* [DATASET]
····················

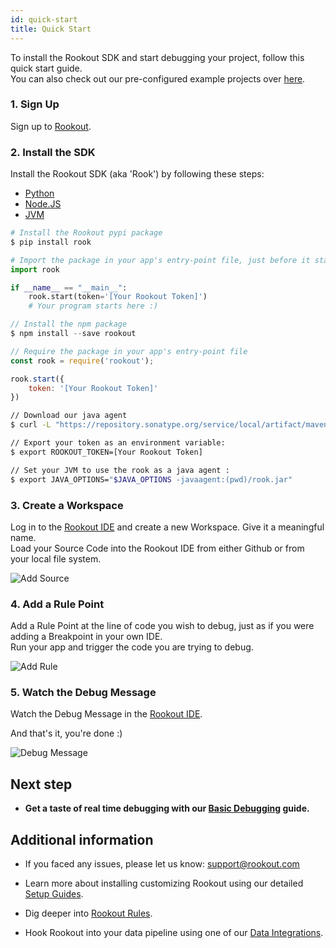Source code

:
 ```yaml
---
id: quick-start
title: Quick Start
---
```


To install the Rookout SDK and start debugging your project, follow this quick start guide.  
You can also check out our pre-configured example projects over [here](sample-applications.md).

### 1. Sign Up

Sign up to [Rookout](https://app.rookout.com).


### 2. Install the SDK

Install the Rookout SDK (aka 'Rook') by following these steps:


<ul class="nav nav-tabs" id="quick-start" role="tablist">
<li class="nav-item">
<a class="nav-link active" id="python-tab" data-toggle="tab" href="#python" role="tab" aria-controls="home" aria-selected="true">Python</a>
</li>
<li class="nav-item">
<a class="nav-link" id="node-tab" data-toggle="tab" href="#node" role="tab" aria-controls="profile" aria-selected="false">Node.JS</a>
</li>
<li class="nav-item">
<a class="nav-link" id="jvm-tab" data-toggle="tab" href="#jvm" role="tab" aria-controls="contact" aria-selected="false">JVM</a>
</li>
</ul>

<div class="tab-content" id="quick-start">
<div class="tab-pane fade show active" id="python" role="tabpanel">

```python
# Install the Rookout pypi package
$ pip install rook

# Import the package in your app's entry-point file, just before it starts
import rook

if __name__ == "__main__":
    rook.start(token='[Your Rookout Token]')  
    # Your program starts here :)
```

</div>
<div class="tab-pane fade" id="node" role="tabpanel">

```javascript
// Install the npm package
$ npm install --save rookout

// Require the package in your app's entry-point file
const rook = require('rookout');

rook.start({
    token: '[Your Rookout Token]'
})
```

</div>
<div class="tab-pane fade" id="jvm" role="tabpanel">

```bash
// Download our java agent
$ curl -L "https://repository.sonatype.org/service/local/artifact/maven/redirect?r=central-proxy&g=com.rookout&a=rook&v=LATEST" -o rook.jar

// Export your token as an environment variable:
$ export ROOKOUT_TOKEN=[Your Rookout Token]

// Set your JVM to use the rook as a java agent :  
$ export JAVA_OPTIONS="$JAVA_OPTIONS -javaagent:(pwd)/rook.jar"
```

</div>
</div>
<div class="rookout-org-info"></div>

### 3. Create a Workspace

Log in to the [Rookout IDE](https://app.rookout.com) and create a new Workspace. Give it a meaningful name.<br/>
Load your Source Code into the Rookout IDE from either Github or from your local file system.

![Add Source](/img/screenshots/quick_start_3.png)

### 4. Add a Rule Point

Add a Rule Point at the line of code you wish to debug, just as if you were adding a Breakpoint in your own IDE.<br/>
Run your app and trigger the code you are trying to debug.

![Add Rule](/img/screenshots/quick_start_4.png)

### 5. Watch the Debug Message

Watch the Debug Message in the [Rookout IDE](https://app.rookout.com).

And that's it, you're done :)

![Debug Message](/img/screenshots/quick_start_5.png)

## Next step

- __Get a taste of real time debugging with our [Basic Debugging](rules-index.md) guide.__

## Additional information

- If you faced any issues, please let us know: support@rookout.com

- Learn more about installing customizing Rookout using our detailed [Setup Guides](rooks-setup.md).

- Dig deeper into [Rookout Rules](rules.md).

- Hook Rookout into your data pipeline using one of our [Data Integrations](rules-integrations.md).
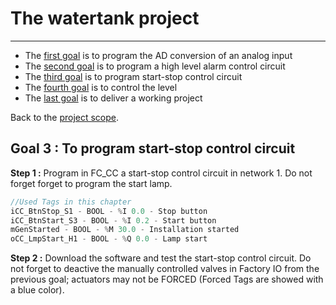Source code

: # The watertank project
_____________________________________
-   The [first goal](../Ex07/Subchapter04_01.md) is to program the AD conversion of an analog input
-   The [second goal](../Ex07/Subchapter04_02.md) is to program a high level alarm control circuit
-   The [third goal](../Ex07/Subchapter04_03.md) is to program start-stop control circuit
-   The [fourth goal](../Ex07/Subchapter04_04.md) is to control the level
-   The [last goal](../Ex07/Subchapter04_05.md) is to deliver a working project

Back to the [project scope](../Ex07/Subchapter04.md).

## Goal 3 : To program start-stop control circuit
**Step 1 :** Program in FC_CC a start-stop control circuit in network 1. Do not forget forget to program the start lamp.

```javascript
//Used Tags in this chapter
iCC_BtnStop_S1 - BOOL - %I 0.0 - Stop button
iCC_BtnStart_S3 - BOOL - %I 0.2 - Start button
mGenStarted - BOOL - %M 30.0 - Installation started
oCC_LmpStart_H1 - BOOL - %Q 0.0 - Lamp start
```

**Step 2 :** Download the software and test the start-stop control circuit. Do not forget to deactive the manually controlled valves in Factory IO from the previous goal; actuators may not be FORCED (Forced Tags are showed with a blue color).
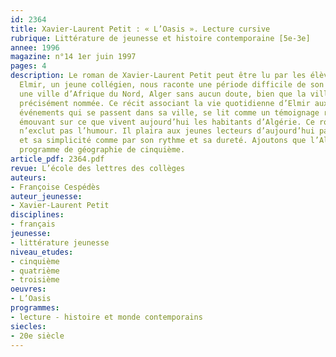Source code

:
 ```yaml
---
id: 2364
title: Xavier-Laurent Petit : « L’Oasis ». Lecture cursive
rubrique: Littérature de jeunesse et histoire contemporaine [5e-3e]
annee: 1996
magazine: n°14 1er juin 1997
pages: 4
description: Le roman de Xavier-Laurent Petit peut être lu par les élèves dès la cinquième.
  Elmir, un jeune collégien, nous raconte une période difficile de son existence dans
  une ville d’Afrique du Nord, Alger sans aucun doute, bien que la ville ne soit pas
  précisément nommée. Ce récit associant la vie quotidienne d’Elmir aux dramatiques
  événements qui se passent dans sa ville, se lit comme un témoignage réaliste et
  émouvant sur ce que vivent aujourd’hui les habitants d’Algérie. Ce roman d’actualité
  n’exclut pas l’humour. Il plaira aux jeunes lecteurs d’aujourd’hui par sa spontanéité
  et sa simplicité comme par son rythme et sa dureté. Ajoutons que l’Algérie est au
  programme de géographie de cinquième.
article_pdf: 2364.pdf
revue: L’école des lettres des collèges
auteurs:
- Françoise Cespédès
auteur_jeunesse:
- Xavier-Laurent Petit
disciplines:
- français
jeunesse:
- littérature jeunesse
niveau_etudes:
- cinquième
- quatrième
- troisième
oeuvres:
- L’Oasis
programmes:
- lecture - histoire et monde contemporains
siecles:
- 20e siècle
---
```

····················

Please print the material exactly as given above, omitting the pictures.

* [YOUR RESPONSE]
Source code

:
 ```yaml
---
id: quick-start
title: Quick Start
---
```


To install the Rookout SDK and start debugging your project, follow this quick start guide.  
You can also check out our pre-configured example projects over [here](sample-applications.md).

### 1. Sign Up

Sign up to [Rookout](https://app.rookout.com).


### 2. Install the SDK

Install the Rookout SDK (aka 'Rook') by following these steps:


<ul class="nav nav-tabs" id="quick-start" role="tablist">
<li class="nav-item">
<a class="nav-link active" id="python-tab" data-toggle="tab" href="#python" role="tab" aria-controls="home" aria-selected="true">Python</a>
</li>
<li class="nav-item">
<a class="nav-link" id="node-tab" data-toggle="tab" href="#node" role="tab" aria-controls="profile" aria-selected="false">Node.JS</a>
</li>
<li class="nav-item">
<a class="nav-link" id="jvm-tab" data-toggle="tab" href="#jvm" role="tab" aria-controls="contact" aria-selected="false">JVM</a>
</li>
</ul>

<div class="tab-content" id="quick-start">
<div class="tab-pane fade show active" id="python" role="tabpanel">

```python
# Install the Rookout pypi package
$ pip install rook

# Import the package in your app's entry-point file, just before it starts
import rook

if __name__ == "__main__":
    rook.start(token='[Your Rookout Token]')  
    # Your program starts here :)
```

</div>
<div class="tab-pane fade" id="node" role="tabpanel">

```javascript
// Install the npm package
$ npm install --save rookout

// Require the package in your app's entry-point file
const rook = require('rookout');

rook.start({
    token: '[Your Rookout Token]'
})
```

</div>
<div class="tab-pane fade" id="jvm" role="tabpanel">

```bash
// Download our java agent
$ curl -L "https://repository.sonatype.org/service/local/artifact/maven/redirect?r=central-proxy&g=com.rookout&a=rook&v=LATEST" -o rook.jar

// Export your token as an environment variable:
$ export ROOKOUT_TOKEN=[Your Rookout Token]

// Set your JVM to use the rook as a java agent :  
$ export JAVA_OPTIONS="$JAVA_OPTIONS -javaagent:(pwd)/rook.jar"
```

</div>
</div>
<div class="rookout-org-info"></div>

### 3. Create a Workspace

Log in to the [Rookout IDE](https://app.rookout.com) and create a new Workspace. Give it a meaningful name.<br/>
Load your Source Code into the Rookout IDE from either Github or from your local file system.

![Add Source](/img/screenshots/quick_start_3.png)

### 4. Add a Rule Point

Add a Rule Point at the line of code you wish to debug, just as if you were adding a Breakpoint in your own IDE.<br/>
Run your app and trigger the code you are trying to debug.

![Add Rule](/img/screenshots/quick_start_4.png)

### 5. Watch the Debug Message

Watch the Debug Message in the [Rookout IDE](https://app.rookout.com).

And that's it, you're done :)

![Debug Message](/img/screenshots/quick_start_5.png)

## Next step

- __Get a taste of real time debugging with our [Basic Debugging](rules-index.md) guide.__

## Additional information

- If you faced any issues, please let us know: support@rookout.com

- Learn more about installing customizing Rookout using our detailed [Setup Guides](rooks-setup.md).

- Dig deeper into [Rookout Rules](rules.md).

- Hook Rookout into your data pipeline using one of our [Data Integrations](rules-integrations.md).
Source code

: # The watertank project
_____________________________________
-   The [first goal](../Ex07/Subchapter04_01.md) is to program the AD conversion of an analog input
-   The [second goal](../Ex07/Subchapter04_02.md) is to program a high level alarm control circuit
-   The [third goal](../Ex07/Subchapter04_03.md) is to program start-stop control circuit
-   The [fourth goal](../Ex07/Subchapter04_04.md) is to control the level
-   The [last goal](../Ex07/Subchapter04_05.md) is to deliver a working project

Back to the [project scope](../Ex07/Subchapter04.md).

## Goal 3 : To program start-stop control circuit
**Step 1 :** Program in FC_CC a start-stop control circuit in network 1. Do not forget forget to program the start lamp.

```javascript
//Used Tags in this chapter
iCC_BtnStop_S1 - BOOL - %I 0.0 - Stop button
iCC_BtnStart_S3 - BOOL - %I 0.2 - Start button
mGenStarted - BOOL - %M 30.0 - Installation started
oCC_LmpStart_H1 - BOOL - %Q 0.0 - Lamp start
```

**Step 2 :** Download the software and test the start-stop control circuit. Do not forget to deactive the manually controlled valves in Factory IO from the previous goal; actuators may not be FORCED (Forced Tags are showed with a blue color).
Source code

:
 ```yaml
---
id: 2364
title: Xavier-Laurent Petit : « L’Oasis ». Lecture cursive
rubrique: Littérature de jeunesse et histoire contemporaine [5e-3e]
annee: 1996
magazine: n°14 1er juin 1997
pages: 4
description: Le roman de Xavier-Laurent Petit peut être lu par les élèves dès la cinquième.
  Elmir, un jeune collégien, nous raconte une période difficile de son existence dans
  une ville d’Afrique du Nord, Alger sans aucun doute, bien que la ville ne soit pas
  précisément nommée. Ce récit associant la vie quotidienne d’Elmir aux dramatiques
  événements qui se passent dans sa ville, se lit comme un témoignage réaliste et
  émouvant sur ce que vivent aujourd’hui les habitants d’Algérie. Ce roman d’actualité
  n’exclut pas l’humour. Il plaira aux jeunes lecteurs d’aujourd’hui par sa spontanéité
  et sa simplicité comme par son rythme et sa dureté. Ajoutons que l’Algérie est au
  programme de géographie de cinquième.
article_pdf: 2364.pdf
revue: L’école des lettres des collèges
auteurs:
- Françoise Cespédès
auteur_jeunesse:
- Xavier-Laurent Petit
disciplines:
- français
jeunesse:
- littérature jeunesse
niveau_etudes:
- cinquième
- quatrième
- troisième
oeuvres:
- L’Oasis
programmes:
- lecture - histoire et monde contemporains
siecles:
- 20e siècle
---
```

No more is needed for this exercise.